The Hepworth Prize for Sculpture 2018

A visitor stands looking at a white sculpture hanging in a gallery space.
Cerith Wyn Evans' Composition for 37 flutes on display as part of The Hepworth Prize For Sculpture 26 October 2018 - 20 January 2019. Photo, David Lindsay.

The Hepworth Prize for Sculpture 2018 showcases new and recent works by five UK based sculptors, Michael Dean, Mona Hatoum, Phillip Lai, Magali Reus and Cerith Wyn Evans. The galleries resonate a material otherworldliness where, as viewers, we feel as if we are intruders in an alien world. This activation of materiality brings an uneasiness in the encounter between human and non-human in the destabilisation of material hierarchies.

Michael Dean’s installation ‘Of or for LOL’ (2018) is made of concrete, a material the artist describes as democratic ceramic.
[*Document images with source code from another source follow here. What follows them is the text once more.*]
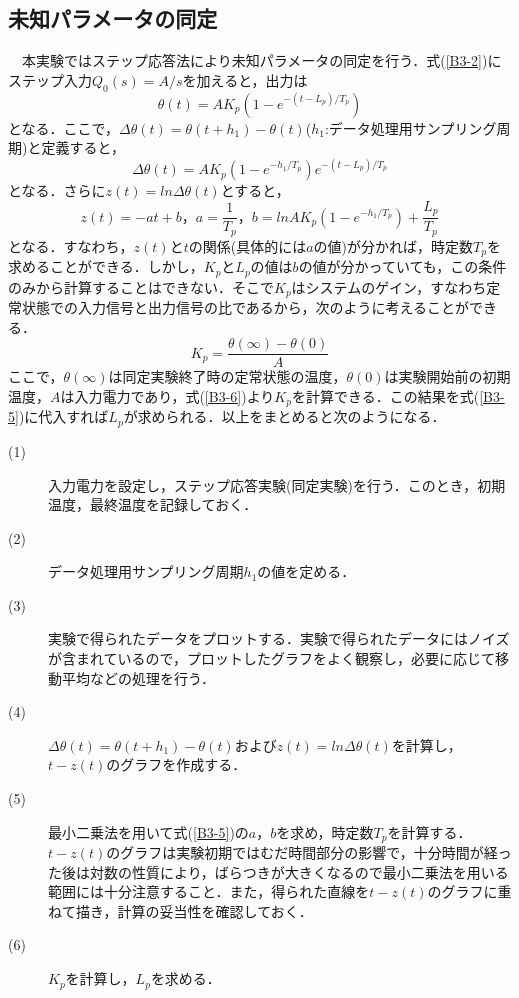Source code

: \documentclass[12pt]{jsarticle}
\begin{document}
\subsection{未知パラメータの同定}
　本実験ではステップ応答法により未知パラメータの同定を行う．式(\ref{B3-2})にステップ入力$Q_0(s) = A/s$を加えると，出力は
\begin{equation}
  \label{B3-3}
  \theta(t) = AK_p(1-e^{-(t-L_p)/T_p})
\end{equation}
となる．ここで，$\Delta\theta(t)=\theta(t+h_1)-\theta(t)$($h_1$:データ処理用サンプリング周期)と定義すると，
\begin{equation}
  \label{B3-4}
  \Delta\theta(t) = AK_p(1-e^{-h_1/T_p})e^{-(t-L_p)/T_p}
\end{equation}
となる．さらに$z(t)=ln\Delta\theta(t)$とすると，
\begin{equation}
  \label{B3-5}
  z(t) = -at+b， a = \frac{1}{T_p}， b = ln{AK_p(1-e^{-h_1/T_p})} + \frac{L_p}{T_p}
\end{equation}
となる．すなわち，$z(t)$と$t$の関係(具体的には$a$の値)が分かれば，時定数$T_p$を求めることができる．しかし，$K_p$と$L_p$の値は$b$の値が分かっていても，この条件のみから計算することはできない．そこで$K_p$はシステムのゲイン，すなわち定常状態での入力信号と出力信号の比であるから，次のように考えることができる．
\begin{equation}
  \label{B3-6}
  K_p=\frac{\theta(\infty) - \theta(0)}{A}
\end{equation}
ここで，$\theta(\infty)$は同定実験終了時の定常状態の温度，$\theta(0)$は実験開始前の初期温度，$A$は入力電力であり，式(\ref{B3-6})より$K_p$を計算できる．この結果を式(\ref{B3-5})に代入すれば$L_p$が求められる．以上をまとめると次のようになる．
\begin{description}
  \item[(1)]入力電力を設定し，ステップ応答実験(同定実験)を行う．このとき，初期温度，最終温度を記録しておく．
  \item[(2)]データ処理用サンプリング周期$h_1$の値を定める．
  \item[(3)]実験で得られたデータをプロットする．実験で得られたデータにはノイズが含まれているので，プロットしたグラフをよく観察し，必要に応じて移動平均などの処理を行う．
  \item[(4)]$\Delta\theta(t) = \theta(t+h_1)-\theta(t)$および$z(t)=ln\Delta\theta(t)$を計算し，$t-z(t)$のグラフを作成する．
  \item[(5)]最小二乗法を用いて式(\ref{B3-5})の$a，b$を求め，時定数$T_p$を計算する．$t-z(t)$のグラフは実験初期ではむだ時間部分の影響で，十分時間が経った後は対数の性質により，ばらつきが大きくなるので最小二乗法を用いる範囲には十分注意すること．また，得られた直線を$t-z(t)$のグラフに重ねて描き，計算の妥当性を確認しておく．
  \item[(6)]$K_p$を計算し，$L_p$を求める．
\end{description}
\end{document}
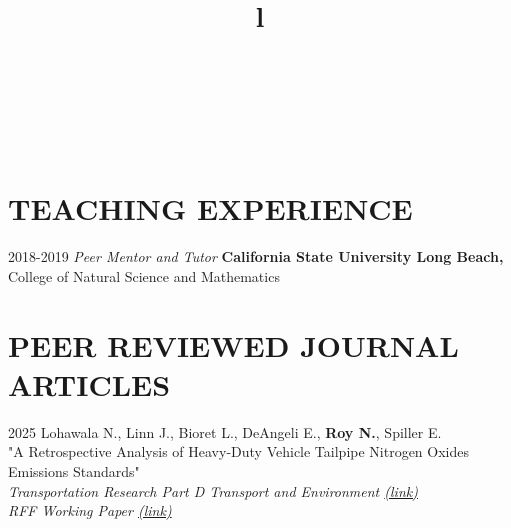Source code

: \documentclass[margin]{res}
\begin{document}
\begin{resume}
\begin{format}
\title{l}\\
\\
\body\\
\end{format}

\section{TEACHING EXPERIENCE}
2018-2019 \hspace{2mm} \textit{Peer Mentor and Tutor} \hfill{\textbf{California State University Long Beach,}} \\
\hspace*{1mm} \hfill{College of Natural Science and Mathematics} 

\section{PEER REVIEWED JOURNAL ARTICLES}

2025 \hspace{4mm}%
Lohawala N., Linn J., Bioret L., DeAngeli E., \textbf{Roy N.}, Spiller E. \\
\hspace*{16mm} "A Retrospective Analysis of Heavy-Duty Vehicle Tailpipe Nitrogen Oxides \\ 
\hspace*{16mm} Emissions Standards" \\
\hspace*{16mm} \textit{Transportation Research Part D Transport and Environment 
\href{https://www.sciencedirect.com/science/article/abs/pii/S1361920925004754} {(link)}} \\
\hspace*{16mm} \textit{RFF Working Paper \href{https://www.rff.org/publications/working-papers/a-retrospective-analysis-of-heavy-duty-vehicle-tailpipe-nitrogen-oxides-emissions-standards/}{(link)}}


\end{resume}
\end{document}
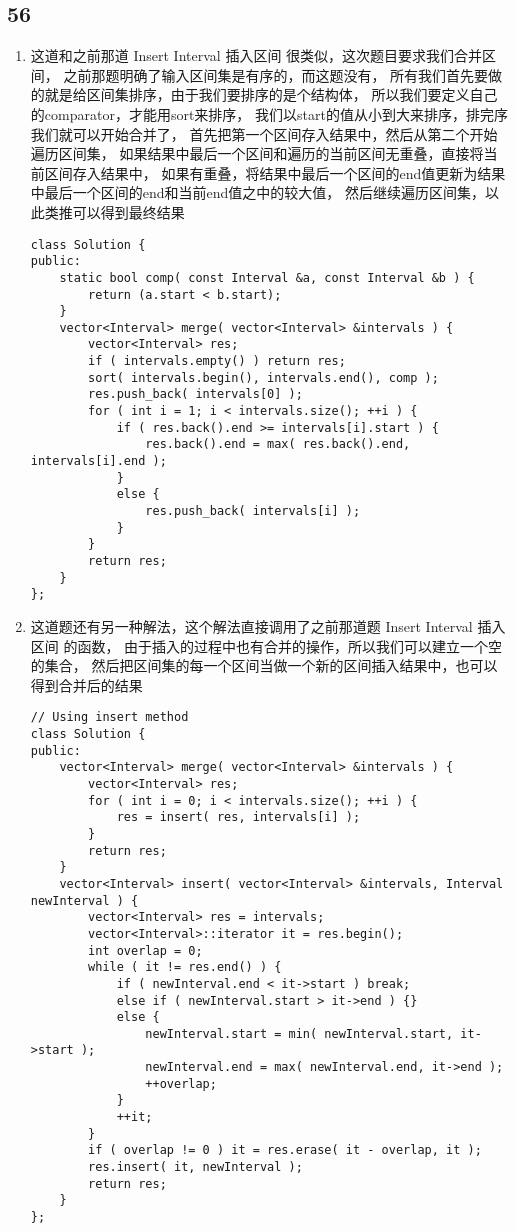 \documentclass[12pt,a4paper]{article}
\begin{document}
\subsection{56}
\begin{enumerate}
\item
\begin{CJK}{UTF8}{gbsn}
这道和之前那道 Insert Interval 插入区间 很类似，这次题目要求我们合并区间，
之前那题明确了输入区间集是有序的，而这题没有，
所有我们首先要做的就是给区间集排序，由于我们要排序的是个结构体，
所以我们要定义自己的comparator，才能用sort来排序，
我们以start的值从小到大来排序，排完序我们就可以开始合并了，
首先把第一个区间存入结果中，然后从第二个开始遍历区间集，
如果结果中最后一个区间和遍历的当前区间无重叠，直接将当前区间存入结果中，
如果有重叠，将结果中最后一个区间的end值更新为结果中最后一个区间的end和当前end值之中的较大值，
然后继续遍历区间集，以此类推可以得到最终结果
\end{CJK}
\begin{lstlisting}
class Solution {
public:
	static bool comp( const Interval &a, const Interval &b ) {
		return (a.start < b.start);
	}
	vector<Interval> merge( vector<Interval> &intervals ) {
		vector<Interval> res;
		if ( intervals.empty() ) return res;
		sort( intervals.begin(), intervals.end(), comp );
		res.push_back( intervals[0] );
		for ( int i = 1; i < intervals.size(); ++i ) {
			if ( res.back().end >= intervals[i].start ) {
				res.back().end = max( res.back().end, intervals[i].end );
			}
			else {
				res.push_back( intervals[i] );
			}
		}
		return res;
	}
};
\end{lstlisting}
\item
\begin{CJK}{UTF8}{gbsn}
这道题还有另一种解法，这个解法直接调用了之前那道题 Insert Interval 插入区间 的函数，
由于插入的过程中也有合并的操作，所以我们可以建立一个空的集合，
然后把区间集的每一个区间当做一个新的区间插入结果中，也可以得到合并后的结果
\end{CJK}
\begin{lstlisting}
// Using insert method
class Solution {
public:
	vector<Interval> merge( vector<Interval> &intervals ) {
		vector<Interval> res;
		for ( int i = 0; i < intervals.size(); ++i ) {
			res = insert( res, intervals[i] );
		}
		return res;
	}
	vector<Interval> insert( vector<Interval> &intervals, Interval newInterval ) {
		vector<Interval> res = intervals;
		vector<Interval>::iterator it = res.begin();
		int overlap = 0;
		while ( it != res.end() ) {
			if ( newInterval.end < it->start ) break;
			else if ( newInterval.start > it->end ) {}
			else {
				newInterval.start = min( newInterval.start, it->start );
				newInterval.end = max( newInterval.end, it->end );
				++overlap;
			}
			++it;
		}
		if ( overlap != 0 ) it = res.erase( it - overlap, it );
		res.insert( it, newInterval );
		return res;
	}
};
\end{lstlisting}
\end{enumerate}
\end{document}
The invitation to walk upon the concrete slab pathway that forms the central base of the installation is both liberating and anxiety making. Our earliest encounters with art teach us: ‘do not touch’ (or as it says on the signs at the nearby Yorkshire Sculpture Park, ‘please do not climb on the sculptures’). Here, we are asked to do the opposite and, as such, enact part of the democracy of concrete.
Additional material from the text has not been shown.